This week, those dreams will take her to the other side of the world where she will undergo a controversial stem cell transplant.
“I am doing this because the doctors told me I would never walk again and I don’t believe that’s true,” said the 25-year-old Clinton woman. “I can’t get stem cell injections here at all.”
Watson was just 17 and driving her grandmother to the eye doctor one day nine years ago when, she says, a defective speed-control system on her 1995 Ford Explorer caused her to lose control. The car flipped several times, leaving her with a broken neck.
Watson sued Ford Motor Co. and two years ago won a $15 million judgment. Another $3 million was awarded to the estate of her aunt, who died in the crash.
Ford, which said the accident was caused by driver error, is appealing.
Watson hasn’t received any of the award, but that hasn’t stopped her. She and her family and community and church have worked to raise money to send her to China, where she hopes spinal cord surgery with transplants of umbilical cord blood stem cells will enable her to walk again.
Watson came across Qingdao Hospital while doing research about possible treatments on the Internet.
Qingdao is associated with Beike Biotechnology, a Chinese company which advertises on its Web site that it’s used stem cell therapy since 2001 on more than 3,000 patients with conditions ranging from autism to Alzheimer’s.

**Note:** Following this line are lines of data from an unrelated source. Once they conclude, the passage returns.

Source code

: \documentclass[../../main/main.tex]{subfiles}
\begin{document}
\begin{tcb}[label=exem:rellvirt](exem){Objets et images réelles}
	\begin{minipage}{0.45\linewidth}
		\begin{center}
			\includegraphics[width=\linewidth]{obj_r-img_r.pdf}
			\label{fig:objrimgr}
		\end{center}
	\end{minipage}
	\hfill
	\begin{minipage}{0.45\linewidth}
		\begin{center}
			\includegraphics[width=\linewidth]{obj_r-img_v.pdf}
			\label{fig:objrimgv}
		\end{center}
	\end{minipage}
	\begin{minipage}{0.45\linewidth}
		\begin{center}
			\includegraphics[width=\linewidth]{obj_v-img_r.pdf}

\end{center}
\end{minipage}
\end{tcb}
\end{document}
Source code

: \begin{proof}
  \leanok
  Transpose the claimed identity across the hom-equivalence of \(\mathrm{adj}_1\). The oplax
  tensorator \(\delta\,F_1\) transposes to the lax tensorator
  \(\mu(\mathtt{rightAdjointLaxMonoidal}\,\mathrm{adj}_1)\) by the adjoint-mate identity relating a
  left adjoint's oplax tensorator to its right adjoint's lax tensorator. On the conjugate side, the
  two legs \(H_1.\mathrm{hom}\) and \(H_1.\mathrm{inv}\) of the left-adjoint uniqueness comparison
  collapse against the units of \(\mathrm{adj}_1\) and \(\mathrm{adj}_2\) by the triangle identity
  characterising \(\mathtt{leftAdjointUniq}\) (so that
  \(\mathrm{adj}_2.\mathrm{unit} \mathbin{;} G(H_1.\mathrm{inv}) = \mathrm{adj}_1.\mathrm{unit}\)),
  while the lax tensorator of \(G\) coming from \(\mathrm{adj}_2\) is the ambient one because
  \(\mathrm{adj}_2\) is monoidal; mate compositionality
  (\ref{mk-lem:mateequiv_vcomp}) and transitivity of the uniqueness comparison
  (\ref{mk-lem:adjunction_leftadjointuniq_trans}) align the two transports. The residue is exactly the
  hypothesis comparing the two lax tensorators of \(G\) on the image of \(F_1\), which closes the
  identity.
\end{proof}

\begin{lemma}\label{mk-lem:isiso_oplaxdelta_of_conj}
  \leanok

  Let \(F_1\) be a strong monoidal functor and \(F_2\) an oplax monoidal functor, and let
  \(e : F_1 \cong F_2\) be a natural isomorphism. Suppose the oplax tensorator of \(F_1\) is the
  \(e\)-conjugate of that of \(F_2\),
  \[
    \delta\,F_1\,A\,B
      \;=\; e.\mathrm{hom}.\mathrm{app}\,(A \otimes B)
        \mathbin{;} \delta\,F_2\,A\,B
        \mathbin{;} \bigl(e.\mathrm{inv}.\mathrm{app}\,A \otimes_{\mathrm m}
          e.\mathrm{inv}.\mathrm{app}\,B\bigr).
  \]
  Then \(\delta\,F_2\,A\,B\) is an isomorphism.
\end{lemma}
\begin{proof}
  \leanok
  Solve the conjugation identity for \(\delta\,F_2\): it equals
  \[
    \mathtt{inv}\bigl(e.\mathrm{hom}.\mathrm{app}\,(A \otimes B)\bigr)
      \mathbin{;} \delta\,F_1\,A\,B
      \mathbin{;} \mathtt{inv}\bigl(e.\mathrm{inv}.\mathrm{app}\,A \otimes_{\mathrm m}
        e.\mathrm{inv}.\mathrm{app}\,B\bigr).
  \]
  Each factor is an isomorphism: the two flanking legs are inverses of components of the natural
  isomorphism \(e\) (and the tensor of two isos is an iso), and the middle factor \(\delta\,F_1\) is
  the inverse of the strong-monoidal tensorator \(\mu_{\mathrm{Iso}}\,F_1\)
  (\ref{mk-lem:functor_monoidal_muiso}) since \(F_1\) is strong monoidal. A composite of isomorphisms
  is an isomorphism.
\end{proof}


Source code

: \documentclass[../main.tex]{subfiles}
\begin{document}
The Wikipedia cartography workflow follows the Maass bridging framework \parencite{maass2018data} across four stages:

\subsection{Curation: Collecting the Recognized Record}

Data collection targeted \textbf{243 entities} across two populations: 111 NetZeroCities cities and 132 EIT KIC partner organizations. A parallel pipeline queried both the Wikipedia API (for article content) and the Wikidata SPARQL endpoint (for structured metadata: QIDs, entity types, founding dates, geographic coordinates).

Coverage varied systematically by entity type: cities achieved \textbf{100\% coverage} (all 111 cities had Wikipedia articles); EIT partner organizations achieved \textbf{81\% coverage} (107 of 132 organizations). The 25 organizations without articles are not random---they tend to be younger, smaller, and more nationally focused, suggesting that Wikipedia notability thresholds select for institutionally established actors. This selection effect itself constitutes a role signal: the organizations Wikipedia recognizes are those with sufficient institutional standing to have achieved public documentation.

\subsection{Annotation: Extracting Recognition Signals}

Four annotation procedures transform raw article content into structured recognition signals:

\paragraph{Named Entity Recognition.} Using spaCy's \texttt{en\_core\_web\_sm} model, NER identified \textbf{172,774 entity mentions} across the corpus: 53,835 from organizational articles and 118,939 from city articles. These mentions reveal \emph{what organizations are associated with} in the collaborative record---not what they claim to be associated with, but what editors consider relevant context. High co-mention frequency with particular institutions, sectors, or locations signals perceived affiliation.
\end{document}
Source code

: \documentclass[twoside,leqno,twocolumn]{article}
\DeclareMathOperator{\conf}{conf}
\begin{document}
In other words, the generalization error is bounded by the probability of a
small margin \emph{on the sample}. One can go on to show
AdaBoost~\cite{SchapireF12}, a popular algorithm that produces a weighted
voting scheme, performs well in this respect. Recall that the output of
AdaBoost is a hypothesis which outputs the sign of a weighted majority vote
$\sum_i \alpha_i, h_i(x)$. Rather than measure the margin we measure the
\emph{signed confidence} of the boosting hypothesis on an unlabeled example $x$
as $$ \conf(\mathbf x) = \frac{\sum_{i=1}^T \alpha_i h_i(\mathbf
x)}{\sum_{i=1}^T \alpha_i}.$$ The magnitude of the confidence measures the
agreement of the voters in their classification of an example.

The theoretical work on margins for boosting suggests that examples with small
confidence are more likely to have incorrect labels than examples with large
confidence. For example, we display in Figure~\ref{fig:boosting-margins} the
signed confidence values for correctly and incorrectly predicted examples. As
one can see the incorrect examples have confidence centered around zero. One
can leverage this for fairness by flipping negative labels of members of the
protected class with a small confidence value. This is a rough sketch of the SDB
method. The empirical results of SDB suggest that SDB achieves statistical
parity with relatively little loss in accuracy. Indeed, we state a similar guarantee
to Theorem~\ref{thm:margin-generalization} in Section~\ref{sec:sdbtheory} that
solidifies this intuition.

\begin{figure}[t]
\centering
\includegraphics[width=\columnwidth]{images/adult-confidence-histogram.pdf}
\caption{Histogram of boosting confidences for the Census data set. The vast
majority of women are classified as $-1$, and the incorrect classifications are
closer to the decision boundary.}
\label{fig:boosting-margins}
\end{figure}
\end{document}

It claims that 70 percent to 80 percent of patients are satisfied with their outcomes, with “the best results” for five conditions, including spinal cord injury.
“They are more familiar with this procedure and they have done it with other people who have been paralyzed,” says Watson. “They give me an 88 percent chance to walk again.”
Stem cells have the potential to develop into many other cells, offering hope for people with many ailments. But are these facilities offering a legitimate treatment, or exploiting desperate people?
Susan Howley, executive vice president for research with the Christopher and Dana Reeve Foundation, says patients should beware. While stem cells show promise for a variety of conditions, international experts agree that the research in spinal cord injury is in its infancy, she says. Moreover, transplant centers cropping up in China, South America, Portugal and elsewhere have not produced the scientific evidence to show their therapy works.
“These people are selling unproven experimental treatments,” Howley says. “And all of us in the field worry that patients at least understand the potential outcomes other than a cure that might emerge.”
Those outcomes could include no improvement at all, infection and other surgical complications, and loss of even more function, she says.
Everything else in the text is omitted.